■ The task ■
Out of the data below, copy every line with the string "against".

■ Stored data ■
-- -- --

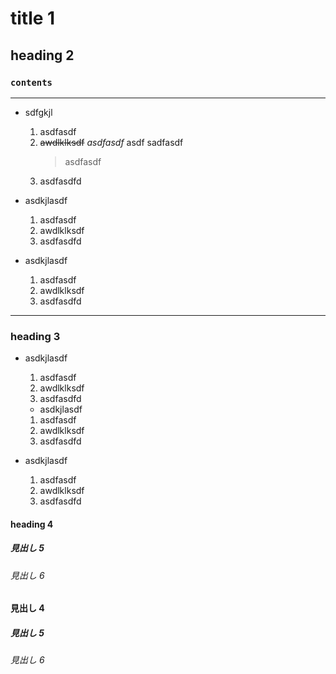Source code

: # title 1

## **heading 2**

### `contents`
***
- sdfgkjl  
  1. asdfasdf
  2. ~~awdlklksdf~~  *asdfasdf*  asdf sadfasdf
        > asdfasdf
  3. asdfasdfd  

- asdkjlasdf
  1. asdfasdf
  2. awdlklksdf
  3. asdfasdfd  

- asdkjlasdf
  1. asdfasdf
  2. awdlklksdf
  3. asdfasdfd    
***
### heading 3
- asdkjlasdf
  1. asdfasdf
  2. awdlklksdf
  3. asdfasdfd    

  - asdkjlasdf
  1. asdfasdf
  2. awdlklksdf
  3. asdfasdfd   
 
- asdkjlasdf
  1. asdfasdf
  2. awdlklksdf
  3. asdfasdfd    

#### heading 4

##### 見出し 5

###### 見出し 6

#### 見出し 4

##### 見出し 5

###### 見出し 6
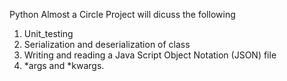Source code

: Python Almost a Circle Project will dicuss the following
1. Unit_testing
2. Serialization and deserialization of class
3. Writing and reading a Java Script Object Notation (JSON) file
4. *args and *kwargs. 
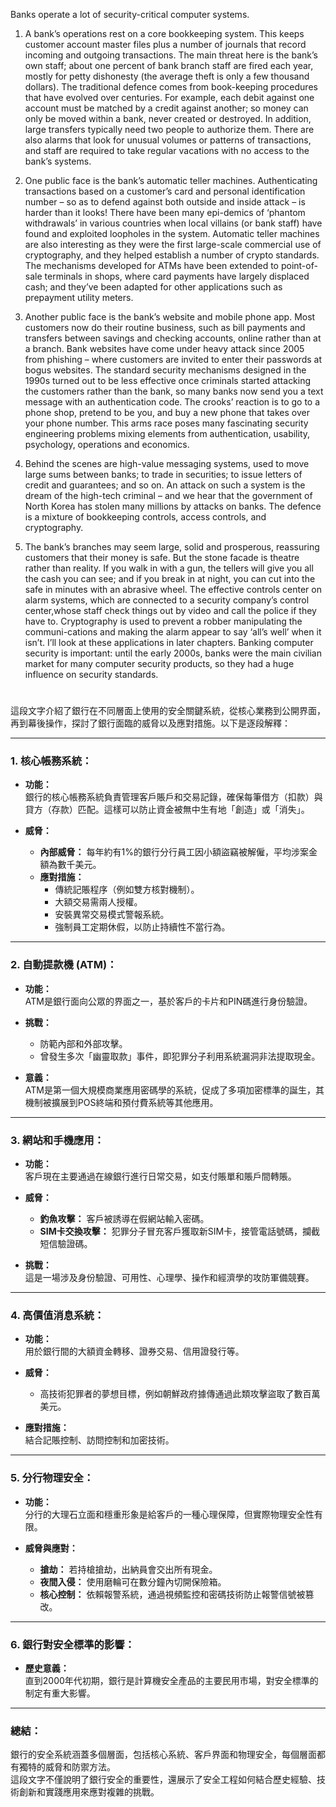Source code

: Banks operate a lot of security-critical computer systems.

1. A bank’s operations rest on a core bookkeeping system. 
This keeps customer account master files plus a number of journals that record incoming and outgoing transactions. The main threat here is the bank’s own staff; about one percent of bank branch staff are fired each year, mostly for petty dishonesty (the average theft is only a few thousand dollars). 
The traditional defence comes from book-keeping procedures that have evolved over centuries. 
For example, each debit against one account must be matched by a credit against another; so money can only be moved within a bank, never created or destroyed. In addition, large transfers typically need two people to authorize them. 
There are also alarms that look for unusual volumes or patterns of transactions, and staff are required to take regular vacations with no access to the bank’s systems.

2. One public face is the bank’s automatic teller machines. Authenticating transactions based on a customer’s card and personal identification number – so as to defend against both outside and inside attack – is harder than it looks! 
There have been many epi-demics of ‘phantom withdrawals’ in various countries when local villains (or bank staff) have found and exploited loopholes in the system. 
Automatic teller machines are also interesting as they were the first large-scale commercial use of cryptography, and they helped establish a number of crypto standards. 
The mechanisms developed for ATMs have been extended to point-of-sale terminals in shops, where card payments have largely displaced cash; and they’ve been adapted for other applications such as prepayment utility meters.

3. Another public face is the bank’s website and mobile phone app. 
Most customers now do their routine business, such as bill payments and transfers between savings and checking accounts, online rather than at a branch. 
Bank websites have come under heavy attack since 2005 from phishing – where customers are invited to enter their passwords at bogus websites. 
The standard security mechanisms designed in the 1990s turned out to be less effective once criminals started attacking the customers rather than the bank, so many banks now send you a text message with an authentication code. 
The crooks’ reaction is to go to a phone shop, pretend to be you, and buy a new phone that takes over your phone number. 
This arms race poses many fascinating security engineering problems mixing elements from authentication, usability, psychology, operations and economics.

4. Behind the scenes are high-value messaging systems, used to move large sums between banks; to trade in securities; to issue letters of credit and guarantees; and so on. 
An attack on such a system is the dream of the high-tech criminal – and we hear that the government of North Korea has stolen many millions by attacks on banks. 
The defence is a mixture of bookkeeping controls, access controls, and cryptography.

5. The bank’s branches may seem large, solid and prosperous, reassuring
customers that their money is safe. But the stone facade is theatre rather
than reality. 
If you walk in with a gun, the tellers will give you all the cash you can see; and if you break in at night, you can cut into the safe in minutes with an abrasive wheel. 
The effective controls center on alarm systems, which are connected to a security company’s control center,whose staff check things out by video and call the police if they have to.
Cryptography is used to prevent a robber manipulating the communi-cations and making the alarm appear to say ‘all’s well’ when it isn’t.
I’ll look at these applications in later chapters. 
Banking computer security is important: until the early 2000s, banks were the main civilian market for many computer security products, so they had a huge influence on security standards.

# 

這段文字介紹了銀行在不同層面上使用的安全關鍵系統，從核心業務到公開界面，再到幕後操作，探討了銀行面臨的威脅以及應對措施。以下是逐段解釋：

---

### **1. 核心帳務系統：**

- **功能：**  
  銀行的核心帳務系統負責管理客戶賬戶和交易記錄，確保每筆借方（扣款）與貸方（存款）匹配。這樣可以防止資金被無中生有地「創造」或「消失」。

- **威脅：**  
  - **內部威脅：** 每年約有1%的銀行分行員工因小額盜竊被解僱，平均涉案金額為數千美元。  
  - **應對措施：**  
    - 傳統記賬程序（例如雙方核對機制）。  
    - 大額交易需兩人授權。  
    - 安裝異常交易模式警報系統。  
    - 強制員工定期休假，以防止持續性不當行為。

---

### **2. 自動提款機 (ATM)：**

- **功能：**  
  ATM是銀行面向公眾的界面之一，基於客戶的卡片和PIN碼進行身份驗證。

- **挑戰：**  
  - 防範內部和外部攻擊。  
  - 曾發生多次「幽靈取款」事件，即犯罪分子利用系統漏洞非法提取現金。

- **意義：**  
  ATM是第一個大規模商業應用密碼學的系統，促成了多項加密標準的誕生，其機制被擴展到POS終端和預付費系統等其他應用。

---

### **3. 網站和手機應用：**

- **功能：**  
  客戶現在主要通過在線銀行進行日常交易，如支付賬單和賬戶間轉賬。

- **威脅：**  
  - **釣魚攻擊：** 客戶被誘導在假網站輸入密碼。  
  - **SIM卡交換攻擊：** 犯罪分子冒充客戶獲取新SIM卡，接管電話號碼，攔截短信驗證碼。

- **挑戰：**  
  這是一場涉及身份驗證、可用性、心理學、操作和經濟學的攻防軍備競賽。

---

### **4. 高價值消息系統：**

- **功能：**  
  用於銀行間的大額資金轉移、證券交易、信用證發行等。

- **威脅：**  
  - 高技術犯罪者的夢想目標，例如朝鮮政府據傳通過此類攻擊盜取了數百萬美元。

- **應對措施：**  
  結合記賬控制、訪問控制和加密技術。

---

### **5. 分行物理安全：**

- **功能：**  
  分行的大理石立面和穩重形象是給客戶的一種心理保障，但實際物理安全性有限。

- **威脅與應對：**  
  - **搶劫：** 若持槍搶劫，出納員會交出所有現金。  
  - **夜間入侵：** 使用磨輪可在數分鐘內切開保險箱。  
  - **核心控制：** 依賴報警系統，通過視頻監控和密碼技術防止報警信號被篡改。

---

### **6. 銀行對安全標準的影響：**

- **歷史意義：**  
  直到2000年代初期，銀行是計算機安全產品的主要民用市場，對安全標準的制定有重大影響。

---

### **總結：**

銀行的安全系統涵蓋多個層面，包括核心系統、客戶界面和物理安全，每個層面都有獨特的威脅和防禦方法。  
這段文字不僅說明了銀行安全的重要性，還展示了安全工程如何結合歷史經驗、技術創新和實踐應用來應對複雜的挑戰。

-- -- --

■ Task answer ■
For example, each debit against one account must be matched by a credit against another; so money can only be moved within a bank, never created or destroyed. In addition, large transfers typically need two people to authorize them. 
2. One public face is the bank’s automatic teller machines. Authenticating transactions based on a customer’s card and personal identification number – so as to defend against both outside and inside attack – is harder than it looks! 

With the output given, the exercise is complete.